Saved entries

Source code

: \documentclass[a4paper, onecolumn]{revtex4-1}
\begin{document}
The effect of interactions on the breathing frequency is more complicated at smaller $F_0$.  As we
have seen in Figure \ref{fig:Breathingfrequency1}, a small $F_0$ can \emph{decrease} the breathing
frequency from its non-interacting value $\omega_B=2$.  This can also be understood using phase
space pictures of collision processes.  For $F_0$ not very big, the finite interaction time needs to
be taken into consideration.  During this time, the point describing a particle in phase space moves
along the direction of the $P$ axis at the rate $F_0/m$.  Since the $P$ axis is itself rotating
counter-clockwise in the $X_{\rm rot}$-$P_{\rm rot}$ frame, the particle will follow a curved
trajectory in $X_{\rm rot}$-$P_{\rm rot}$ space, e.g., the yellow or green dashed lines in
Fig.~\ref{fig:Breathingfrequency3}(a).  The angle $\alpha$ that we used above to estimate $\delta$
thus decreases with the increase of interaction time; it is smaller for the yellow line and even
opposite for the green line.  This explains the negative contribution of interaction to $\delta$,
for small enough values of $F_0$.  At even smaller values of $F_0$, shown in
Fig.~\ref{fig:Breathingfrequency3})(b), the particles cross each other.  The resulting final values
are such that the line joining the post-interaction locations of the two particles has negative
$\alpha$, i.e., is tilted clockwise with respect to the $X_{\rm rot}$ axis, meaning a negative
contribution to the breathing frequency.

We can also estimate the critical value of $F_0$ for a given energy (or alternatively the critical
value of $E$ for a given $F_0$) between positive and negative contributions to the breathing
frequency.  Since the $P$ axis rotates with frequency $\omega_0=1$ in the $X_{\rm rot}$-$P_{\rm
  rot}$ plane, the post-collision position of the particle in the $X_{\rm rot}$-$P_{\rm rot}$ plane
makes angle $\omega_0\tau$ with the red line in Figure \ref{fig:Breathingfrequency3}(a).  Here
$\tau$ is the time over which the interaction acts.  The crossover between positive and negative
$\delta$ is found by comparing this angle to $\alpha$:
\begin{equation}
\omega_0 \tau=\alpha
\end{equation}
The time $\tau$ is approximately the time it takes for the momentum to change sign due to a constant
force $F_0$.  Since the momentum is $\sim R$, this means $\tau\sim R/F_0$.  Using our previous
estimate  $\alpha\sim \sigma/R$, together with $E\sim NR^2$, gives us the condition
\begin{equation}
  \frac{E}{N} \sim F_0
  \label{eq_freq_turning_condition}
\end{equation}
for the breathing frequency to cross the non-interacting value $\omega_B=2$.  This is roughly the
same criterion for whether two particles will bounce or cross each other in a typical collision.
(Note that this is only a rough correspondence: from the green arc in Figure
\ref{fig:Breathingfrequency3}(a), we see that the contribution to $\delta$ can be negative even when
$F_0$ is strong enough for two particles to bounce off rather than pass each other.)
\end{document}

==

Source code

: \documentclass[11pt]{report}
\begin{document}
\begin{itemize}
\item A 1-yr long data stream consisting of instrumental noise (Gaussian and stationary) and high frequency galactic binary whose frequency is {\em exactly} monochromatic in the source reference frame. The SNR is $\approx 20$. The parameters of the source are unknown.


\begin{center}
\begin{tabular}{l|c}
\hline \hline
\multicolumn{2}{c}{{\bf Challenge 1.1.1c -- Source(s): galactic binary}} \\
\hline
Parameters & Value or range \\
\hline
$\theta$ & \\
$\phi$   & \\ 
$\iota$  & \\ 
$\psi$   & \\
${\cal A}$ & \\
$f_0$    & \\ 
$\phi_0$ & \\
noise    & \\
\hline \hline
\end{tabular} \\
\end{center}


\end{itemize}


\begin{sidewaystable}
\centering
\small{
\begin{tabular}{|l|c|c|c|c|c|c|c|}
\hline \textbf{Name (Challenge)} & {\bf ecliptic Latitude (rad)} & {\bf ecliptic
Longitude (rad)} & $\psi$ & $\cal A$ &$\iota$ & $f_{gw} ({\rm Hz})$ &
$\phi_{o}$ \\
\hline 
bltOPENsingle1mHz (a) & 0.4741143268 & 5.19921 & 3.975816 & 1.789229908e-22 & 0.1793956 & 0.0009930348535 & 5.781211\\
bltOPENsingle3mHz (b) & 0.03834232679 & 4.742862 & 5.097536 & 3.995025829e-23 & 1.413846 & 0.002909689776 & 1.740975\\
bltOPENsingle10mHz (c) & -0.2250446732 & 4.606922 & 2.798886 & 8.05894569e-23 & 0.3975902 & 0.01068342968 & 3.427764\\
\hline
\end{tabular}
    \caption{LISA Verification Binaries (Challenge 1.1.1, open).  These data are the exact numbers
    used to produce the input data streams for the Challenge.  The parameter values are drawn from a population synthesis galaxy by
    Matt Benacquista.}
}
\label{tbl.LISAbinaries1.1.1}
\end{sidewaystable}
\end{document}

#### BRIEF
In the entries above, find the line holding "dashed lines in" and the line holding "thus decreases with", then retype exactly those two lines and every line between them, and nothing else.

#### WRITTEN SOLUTION
trajectory in $X_{\rm rot}$-$P_{\rm rot}$ space, e.g., the yellow or green dashed lines in
Fig.~\ref{fig:Breathingfrequency3}(a).  The angle $\alpha$ that we used above to estimate $\delta$
thus decreases with the increase of interaction time; it is smaller for the yellow line and even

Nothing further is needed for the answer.